File Name: apache-livy-0.5.0-incubating-bin.zip

 

NOTE

File name for version 0.4 is apache-livy-0.4.0-incubating-bin.zip.

 

2.     Extract the file under the edge node or named node of the CDH cluster, where you have access to HADOOP HOME and SPARK HOME directory.

The extracted folder is created as LIVY_HOME.

3.     Configure the $LIVY_HOME/conf/livy.conf file for the following properties:

livy.server.port = 8998

livy.spark.master = yarn

livy.repl.enable-hive-context = true

livy.server.launch.kerberos.keytab = /scratch/ofsaa/ofsaa.keytab

livy.server.launch.kerberos.principal = ofsaa@OFS682.ORACLE.COM

livy.repl.enableHiveContext = true

4.    Configure the following environment variables for Apache Livy in the $LIVY_HOME/conf/livy-env.sh file:

### directory of JDK used for CDH

export JAVA_HOME=/scratch/software/jdk1.8.0_101

### spark 2.x home directory from CDH

export SPARK_HOME=/scratch/cloudera/parcels/SPARK2/lib/spark2

export SPARK_CONF_DIR=/etc/spark2/conf

export HADOOP_CONF_DIR=/etc/hadoop/conf:/etc/hive/conf

5.     After configuring the Apache Livy, restart using the following commands:

$LIVY_HOME/bin/livy-server stop

$LIVY_HOME/bin/livy-server start

To verify the server log, see the $LIVY_HOME/logs/livy-<user>-server.out file.

Configuring Apache Livy to use HTTPS or SSL-TLS 1.2

If you want to use Sparkmagic to communicate with Apache Livy through HTTPS or SSL-TLS 1.2, you must perform the following actions to configure Apache Livy as a secure endpoint:

·       Generate a keystore file, certificate, and truststore file for the Apache Livy server or use a third-party SSL certificate.

·       Update Apache Livy with the keystore details.

·       Restart the Apache Livy server.

Following are the steps to create the self-signed certificate and configure Apache Livy to use HTTPS or SSL-TLS 1.2:

1.      Generate a keystore file for the Apache Livy server using the following command:

keytool -genkey -alias <host> -keyalg RSA -keysize 1024 –dname CN=<host>,OU=ofsaa,O=ofsaa,L=redwood,ST=ca,C=us –keypass <keyPassword> -keystore <keystore_file> -storepass <storePassword>

2.     Create a certificate using the following command:

keytool -export -alias <host> -keystore <keystore_file> -rfc –file <cert_file> -storepass <StorePassword>

3.     Create a truststore file using the following command:

keytool -import -noprompt -alias <host> -file <cert_file> -keystore <truststore_file> -storepass <truststorePassword>

4.    Update the livy.conf file with the keystore details.
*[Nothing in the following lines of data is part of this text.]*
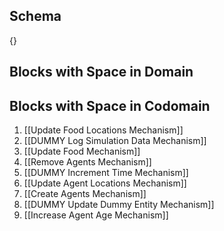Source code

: ## Schema

{}

## Blocks with Space in Domain

## Blocks with Space in Codomain
1. [[Update Food Locations Mechanism]]
2. [[DUMMY Log Simulation Data Mechanism]]
3. [[Update Food Mechanism]]
4. [[Remove Agents Mechanism]]
5. [[DUMMY Increment Time Mechanism]]
6. [[Update Agent Locations Mechanism]]
7. [[Create Agents Mechanism]]
8. [[DUMMY Update Dummy Entity Mechanism]]
9. [[Increase Agent Age Mechanism]]

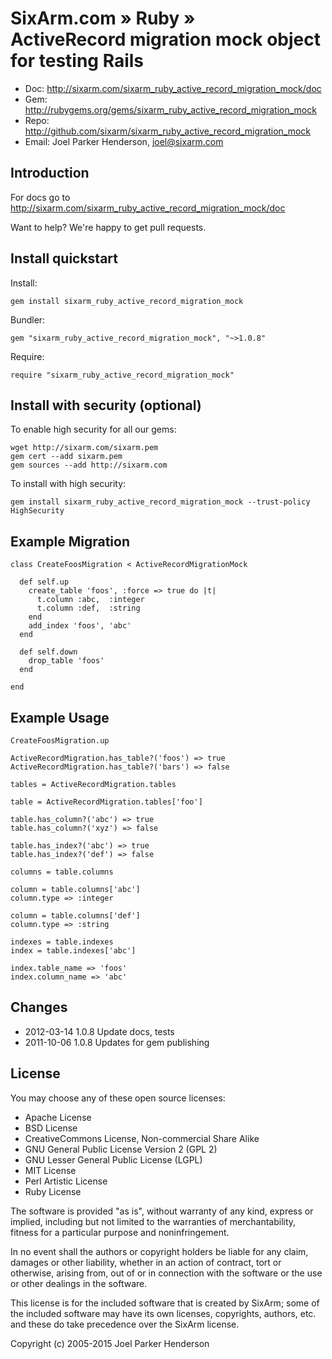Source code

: # SixArm.com » Ruby » <br> ActiveRecord migration mock object for testing Rails

* Doc: <http://sixarm.com/sixarm_ruby_active_record_migration_mock/doc>
* Gem: <http://rubygems.org/gems/sixarm_ruby_active_record_migration_mock>
* Repo: <http://github.com/sixarm/sixarm_ruby_active_record_migration_mock>
* Email: Joel Parker Henderson, <joel@sixarm.com>


## Introduction

For docs go to <http://sixarm.com/sixarm_ruby_active_record_migration_mock/doc>

Want to help? We're happy to get pull requests.


## Install quickstart

Install:

    gem install sixarm_ruby_active_record_migration_mock

Bundler:

    gem "sixarm_ruby_active_record_migration_mock", "~>1.0.8"

Require:

    require "sixarm_ruby_active_record_migration_mock"


## Install with security (optional)

To enable high security for all our gems:

    wget http://sixarm.com/sixarm.pem
    gem cert --add sixarm.pem
    gem sources --add http://sixarm.com

To install with high security:

    gem install sixarm_ruby_active_record_migration_mock --trust-policy HighSecurity


## Example Migration


    class CreateFoosMigration < ActiveRecordMigrationMock

      def self.up
        create_table 'foos', :force => true do |t|
          t.column :abc,  :integer
          t.column :def,  :string
        end
        add_index 'foos', 'abc'
      end

      def self.down
        drop_table 'foos'
      end

    end


## Example Usage

    CreateFoosMigration.up

    ActiveRecordMigration.has_table?('foos') => true
    ActiveRecordMigration.has_table?('bars') => false

    tables = ActiveRecordMigration.tables

    table = ActiveRecordMigration.tables['foo']

    table.has_column?('abc') => true
    table.has_column?('xyz') => false

    table.has_index?('abc') => true
    table.has_index?('def') => false

    columns = table.columns
  
    column = table.columns['abc']
    column.type => :integer

    column = table.columns['def']
    column.type => :string

    indexes = table.indexes
    index = table.indexes['abc']

    index.table_name => 'foos'
    index.column_name => 'abc'


## Changes

* 2012-03-14 1.0.8 Update docs, tests
* 2011-10-06 1.0.8 Updates for gem publishing
## License

You may choose any of these open source licenses:

  * Apache License
  * BSD License
  * CreativeCommons License, Non-commercial Share Alike
  * GNU General Public License Version 2 (GPL 2)
  * GNU Lesser General Public License (LGPL)
  * MIT License
  * Perl Artistic License
  * Ruby License

The software is provided "as is", without warranty of any kind, 
express or implied, including but not limited to the warranties of 
merchantability, fitness for a particular purpose and noninfringement. 

In no event shall the authors or copyright holders be liable for any 
claim, damages or other liability, whether in an action of contract, 
tort or otherwise, arising from, out of or in connection with the 
software or the use or other dealings in the software.

This license is for the included software that is created by SixArm;
some of the included software may have its own licenses, copyrights, 
authors, etc. and these do take precedence over the SixArm license.

Copyright (c) 2005-2015 Joel Parker Henderson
For example:

livy.keystore = /home/ofsaa/livy-0.5.0-incubating-bin/keystore.jks

livy.keystore.password = storepass123

livy.key-password = keypass123

5.     After configuring the Apache Livy server, restart using the following commands:

$LIVY_HOME/bin/livy-server stop

$LIVY_HOME/bin/livy-server start

To verify the server log, see the $LIVY_HOME/logs/livy-<user>-server.out file.

Configuring a Cluster

 

NOTE

·       This section is applicable only during Stage and Results on Hive installation.

·       Ensure that you have the proper role to access this screen.

 

To configure a Cluster, you must configure DMT and provide the Apache Livy Interface details to add a New Cluster, add appropriate roles to the user:

1.      Navigate to Data Management Framework, select Data Management Tools, select DMT Configuration, select Register Cluster, and then select Edit Cluster.
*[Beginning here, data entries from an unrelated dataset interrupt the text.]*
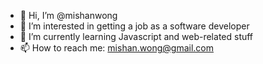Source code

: - 👋 Hi, I’m @mishanwong
- 👀 I’m interested in getting a job as a software developer
- 🌱 I’m currently learning Javascript and web-related stuff
- 📫 How to reach me: mishan.wong@gmail.com

<!---
mishanwong/mishanwong is a ✨ special ✨ repository because its `README.md` (this file) appears on your GitHub profile.
You can click the Preview link to take a look at your changes.
--->
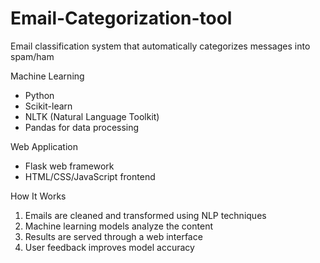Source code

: # Email-Categorization-tool
Email classification system that automatically categorizes messages into spam/ham

Machine Learning
- Python
- Scikit-learn
- NLTK (Natural Language Toolkit)
- Pandas for data processing

Web Application
- Flask web framework
- HTML/CSS/JavaScript frontend

How It Works
1. Emails are cleaned and transformed using NLP techniques
2. Machine learning models analyze the content
3. Results are served through a web interface
4. User feedback improves model accuracy    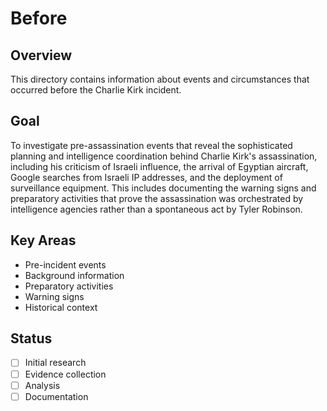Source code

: # Before

## Overview
This directory contains information about events and circumstances that occurred before the Charlie Kirk incident.

## Goal
To investigate pre-assassination events that reveal the sophisticated planning and intelligence coordination behind Charlie Kirk's assassination, including his criticism of Israeli influence, the arrival of Egyptian aircraft, Google searches from Israeli IP addresses, and the deployment of surveillance equipment. This includes documenting the warning signs and preparatory activities that prove the assassination was orchestrated by intelligence agencies rather than a spontaneous act by Tyler Robinson.

## Key Areas
- Pre-incident events
- Background information
- Preparatory activities
- Warning signs
- Historical context

## Status
- [ ] Initial research
- [ ] Evidence collection
- [ ] Analysis
- [ ] Documentation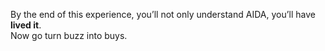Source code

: By the end of this experience, you’ll not only understand AIDA, you’ll have **lived it**.  
Now go turn buzz into buys.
2.     Specify the following details in the Cluster Configurations window:

§       Name

§       Description

§       Livy Details

3.     In the Livy Service URL field, enter the Apache Livy Server URL (HTTP or HTTPS) of your environment.

4.    Click Save to save the Cluster Configurations. The service URL enables easy interaction with a Spark and Hive cluster over a REST interface.